Reputation: 23
I processed a rasterstack and saved it as RDS file
. I work in R projects and in case anything is changing in working directories or so, I include the full path while saving a rds. I work on the same computer and same directory, however I realized a few days later, that the saved rds is useless due to missing temporary file R creates when saving it.
Also I would like to be able, to save an rds file, say on RStudio Server and then use it on my local machine and vice versa.
How can I manage, that the actual file is saved in a proper environment or folder, so I can use it also later or even other persons on different machines?
I found a very similar thread to my problem but not a real solution (Issue with saveRDS).
Here is a minimal example
dir<- list.dirs(path="C:/mypath/")
sin<-lapply(1:length(dir), function(i){
re<-list.files(dir[i], full.names=TRUE)
})`
sin<-lapply(1:length(sin), function(f){
re<-stack(sin[[f]])
})
saveRDS(sin, "C:/mypath/temp_sinlist.rds")`
Now everything seems fine. But opening a session later on or even using the file on a different machine; this happens:
myrasterstack <- readRDS("C:/mypath/temp_sinlist.rds")

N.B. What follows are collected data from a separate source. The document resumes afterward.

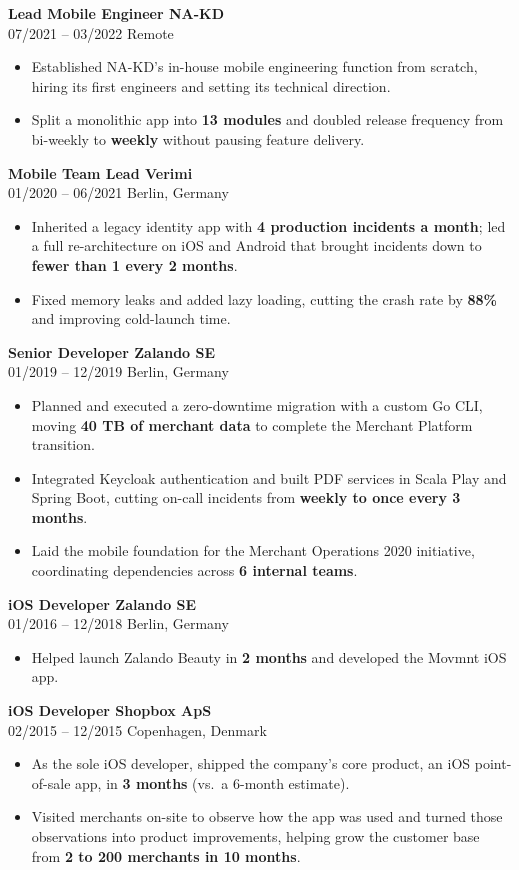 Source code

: \documentclass[10pt,a4paper]{article}
\newcommand{\expitem}[4]{%
  \vspace{2pt}%
  {\normalsize\bfseries\color{darktext}#1 \textbullet{} \color{accent}#2}\\[1pt]%
  {\small\color{muted}#3 \textbullet{} #4}%
  \par\vspace{3pt}%
}
\begin{document}
\expitem{Lead Mobile Engineer}{NA-KD}{07/2021 -- 03/2022}{Remote}
\begin{itemize}
  \item Established NA-KD's in-house mobile engineering function from scratch, hiring its first engineers and setting its technical direction.
  \item Split a monolithic app into \textbf{13 modules} and doubled release frequency from bi-weekly to \textbf{weekly} without pausing feature delivery.
\end{itemize}

\expitem{Mobile Team Lead}{Verimi}{01/2020 -- 06/2021}{Berlin, Germany}
\begin{itemize}
  \item Inherited a legacy identity app with \textbf{4 production incidents a month}; led a full re-architecture on iOS and Android that brought incidents down to \textbf{fewer than 1 every 2 months}.
  \item Fixed memory leaks and added lazy loading, cutting the crash rate by \textbf{88\%} and improving cold-launch time.
\end{itemize}

\expitem{Senior Developer}{Zalando SE}{01/2019 -- 12/2019}{Berlin, Germany}
\begin{itemize}
  \item Planned and executed a zero-downtime migration with a custom Go CLI, moving \textbf{40 TB of merchant data} to complete the Merchant Platform transition.
  \item Integrated Keycloak authentication and built PDF services in Scala Play and Spring Boot, cutting on-call incidents from \textbf{weekly to once every 3 months}.
  \item Laid the mobile foundation for the Merchant Operations 2020 initiative, coordinating dependencies across \textbf{6 internal teams}.
\end{itemize}

\expitem{iOS Developer}{Zalando SE}{01/2016 -- 12/2018}{Berlin, Germany}
\begin{itemize}
  \item Helped launch Zalando Beauty in \textbf{2 months} and developed the Movmnt iOS app.
\end{itemize}

\expitem{iOS Developer}{Shopbox ApS}{02/2015 -- 12/2015}{Copenhagen, Denmark}
\begin{itemize}
  \item As the sole iOS developer, shipped the company's core product, an iOS point-of-sale app, in \textbf{3 months} (vs.\ a 6-month estimate).
  \item Visited merchants on-site to observe how the app was used and turned those observations into product improvements, helping grow the customer base from \textbf{2 to 200 merchants in 10 months}.
\end{itemize}
\end{document}
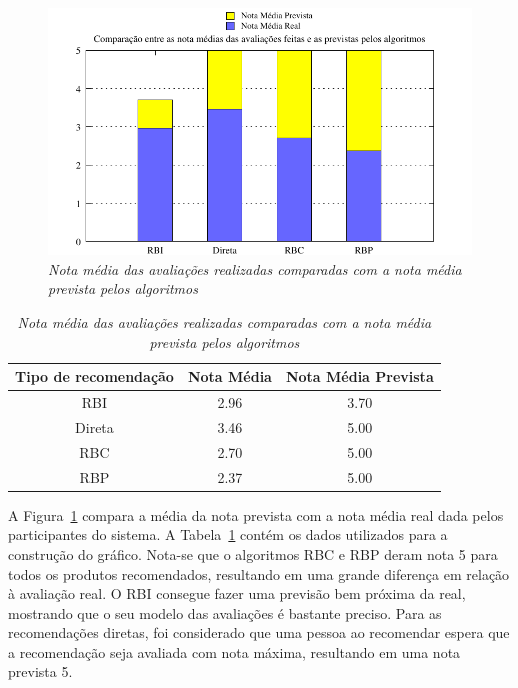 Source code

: \begin{figure}
    \centering
    \includegraphics[width=\textwidth]{imagens/grafico_media_prevista}
    \caption{\it Nota média das avaliações realizadas comparadas com a nota média prevista pelos algoritmos}
    \label{fig:media_prevista}
\end{figure}
\begin{table}
\centering
\begin{tabular}{c c c}
    \hline
    \hline
    \textbf{Tipo de recomendação} & \textbf{Nota Média}& \textbf{Nota Média Prevista} \\
    \hline 
RBI & 2.96 & 3.70 \\

\hline 
Direta & 3.46 & 5.00 \\
\hline 
RBC & 2.70 & 5.00 \\
\hline 
RBP & 2.37 & 5.00 \\
\hline        
\end{tabular}
\caption{\it Nota média das avaliações realizadas comparadas com a nota média prevista pelos algoritmos}
\label{table:media_prevista}
\end{table}

A Figura~\ref{fig:media_prevista} compara a média da nota prevista com a nota média real dada pelos participantes do sistema. A Tabela~\ref{table:media_prevista} contém os dados utilizados para a construção do gráfico. Nota-se que o algoritmos RBC e RBP deram nota 5 para todos os produtos recomendados, resultando em uma grande diferença em relação à avaliação real. O RBI consegue fazer uma previsão bem próxima da real, mostrando que o seu modelo das avaliações é bastante preciso. Para as recomendações diretas, foi considerado que uma pessoa ao recomendar espera que a recomendação seja avaliada com nota máxima, resultando em uma nota prevista 5.

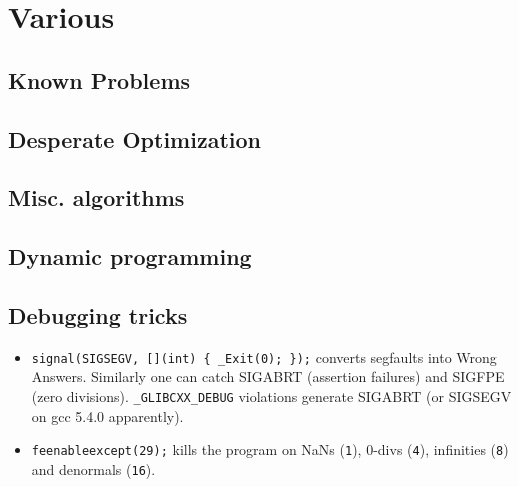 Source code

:\chapter{Various}

\section{Known Problems}

\section{Desperate Optimization}


\section{Misc. algorithms}

\section{Dynamic programming}

\section{Debugging tricks}
\begin{itemize}
	\item \texttt{signal(SIGSEGV, [](int) \{ \_Exit(0); \});} converts segfaults into Wrong Answers.
	      Similarly one can catch SIGABRT (assertion failures) and SIGFPE (zero divisions).
	      \texttt{\_GLIBCXX\_DEBUG} violations generate SIGABRT (or SIGSEGV on gcc 5.4.0 apparently).
	\item \texttt{feenableexcept(29);} kills the program on NaNs (\texttt 1), 0-divs (\texttt 4), infinities (\texttt 8) and denormals (\texttt{16}).
\end{itemize}

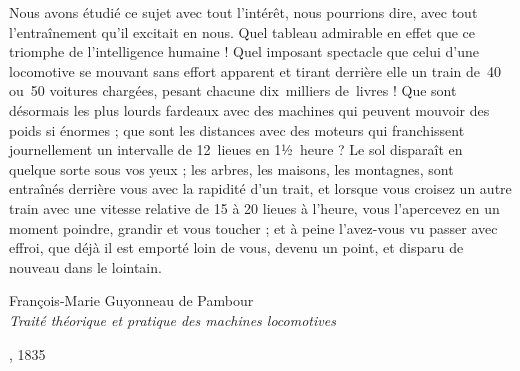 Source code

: \thispagestyle{empty}

{{\color{gray}\scalebox{3}{«}} Nous avons étudié ce sujet avec tout l’intérêt, nous pourrions dire, avec tout l’entraînement qu’il excitait en nous. Quel tableau admirable en effet que ce triomphe de l’intelligence humaine ! Quel imposant spectacle que celui d’une locomotive se mouvant sans effort apparent et tirant derrière elle un train de~40 ou~50 voitures chargées, pesant chacune dix~milliers de~livres ! Que sont désormais les plus lourds fardeaux avec des machines qui peuvent mouvoir des poids si énormes ; que sont les distances avec des moteurs qui franchissent journellement un intervalle de 12~lieues en  1½~heure ? Le sol disparaît en quelque sorte sous vos yeux ; les arbres, les maisons, les montagnes, sont entraînés derrière vous avec la rapidité d’un trait, et lorsque vous croisez un autre train avec une vitesse relative de 15 à 20 lieues à l’heure, vous l’apercevez en un moment poindre, grandir et vous toucher ; et à peine l’avez-vous vu passer avec effroi, que déjà il est emporté loin de vous, devenu un point, et disparu de nouveau dans le lointain. \raisebox{-1.6ex}{{\color{gray}\scalebox{3}{»}}}}

{\small\begin{flushright}
François-Marie Guyonneau de Pambour\\
\textit{Traité théorique et pratique des machines locomotives}~\begin{scriptsize}\cite{pambour1835}\end{scriptsize}, 1835
\end{flushright}}
\vspace{1cm}
\restoregeometry
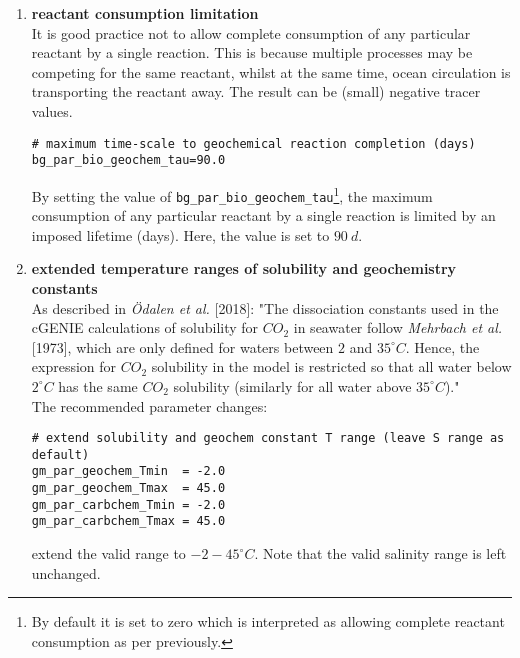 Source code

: \begin{itemize}[noitemsep]
\begin{enumerate}[noitemsep]
\vspace{1mm}
\item \textbf{reactant consumption limitation}
\\It is good practice not to allow complete consumption of any particular reactant by a single reaction. This is because multiple processes may be competing for the same reactant, whilst at the same time, ocean circulation is transporting the reactant away. The result can be (small) negative tracer values.
\small\vspace{-1mm}\begin{verbatim}
# maximum time-scale to geochemical reaction completion (days)
bg_par_bio_geochem_tau=90.0
\end{verbatim}\vspace{-1mm}\normalsize
By setting the value of \texttt{bg\_par\_bio\_geochem\_tau}\footnote{By default it is set to zero which is interpreted as allowing complete reactant consumption as per previously.}, the maximum consumption of any particular reactant by a single reaction is limited by an imposed lifetime (days). Here, the value is set to \(90\:d\).
\vspace{1mm}
\item \textbf{extended temperature ranges of solubility and geochemistry constants}
\\As described in \textit{Ödalen et al.} [2018]: "The dissociation constants used in the cGENIE calculations of solubility for \(CO_{2}\) in seawater follow \textit{Mehrbach et al.} [1973], which are only defined for waters between \(2\) and \(35^{\circ}C\). Hence, the expression for \(CO_{2}\) solubility in the model is restricted so that all water below \(2^{\circ}C\) has the same \(CO_{2}\) solubility (similarly for all water above \(35^{\circ}C\))."
\\The recommended parameter changes:
\small\vspace{-1mm}\begin{verbatim}
# extend solubility and geochem constant T range (leave S range as default)
gm_par_geochem_Tmin  = -2.0
gm_par_geochem_Tmax  = 45.0
gm_par_carbchem_Tmin = -2.0
gm_par_carbchem_Tmax = 45.0
\end{verbatim}\vspace{-1mm}\normalsize
extend the valid range to \(-2 - 45^{\circ}C\). Note that the valid salinity range is left unchanged.
\end{enumerate}


\end{itemize}
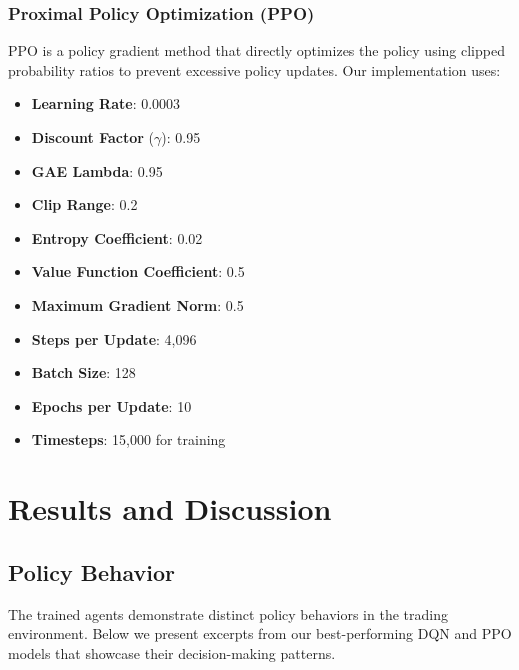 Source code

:\documentclass[11pt]{article}
\begin{document}
\subsubsection{Proximal Policy Optimization (PPO)}
PPO is a policy gradient method that directly optimizes the policy using clipped probability ratios to prevent excessive policy updates. Our implementation uses:

\begin{itemize}
  \item \textbf{Learning Rate}: 0.0003
  \item \textbf{Discount Factor} (\(\gamma\)): 0.95
  \item \textbf{GAE Lambda}: 0.95
  \item \textbf{Clip Range}: 0.2
  \item \textbf{Entropy Coefficient}: 0.02
  \item \textbf{Value Function Coefficient}: 0.5
  \item \textbf{Maximum Gradient Norm}: 0.5
  \item \textbf{Steps per Update}: 4,096
  \item \textbf{Batch Size}: 128
  \item \textbf{Epochs per Update}: 10
  \item \textbf{Timesteps}: 15,000 for training
\end{itemize}

\section{Results and Discussion}

\subsection{Policy Behavior}
The trained agents demonstrate distinct policy behaviors in the trading environment. Below we present excerpts from our best-performing DQN and PPO models that showcase their decision-making patterns.
\end{document}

it looks alright when I call
myrasterstack`
> class : RasterStack
dimensions : 13061, 13271, 173332531, 5 (nrow, ncol, ncell, nlayers)
resolution : 30, 30 (x, y)
extent : 379185, 777315, 523185, 915015 (xmin, xmax, ymin, ymax)
coord. ref. : +proj=utm +zone=37 +datum=WGS84 +units=m +no_defs +ellps=WGS84 +towgs84=0,0,0
names : LC08_L1TP_201602_01_T1_B10_TIR, LC08_L1TP_201602_01_T1_B11_TIR, LC08_L1TP_201602_01_T1_B02_BLUE, LC08_L1TP_201602_01_T1_B03_GREEN, LC08_L1TP_201602_01_T1_B04_RED
min values : 17343, 16761, 6845, 5941, 5525
max values : 45672, 37158, 65535, 65535, 65535
But truth is, the file is not actually present:
plot(myrasterstack)
> Error in file(fn, "rb") : cannot open the connection
In addition: Warning message:
In file(fn, "rb") :
cannot open file 'C:\Users\username\AppData\Local\Temp\Rtmp8mDPNi\raster\r_tmp_2018-07-31_134754_7296_99375.gri': No such file or directory
I don't want to use RDATA instead because of the overwriting issues.
Upvotes: 1
Views: 2736
Reputation: 47156
To make a reproducible example, you can create a RasterStack like this:
library(raster)
sin <- stack(system.file("external/rlogo.grd", package="raster"))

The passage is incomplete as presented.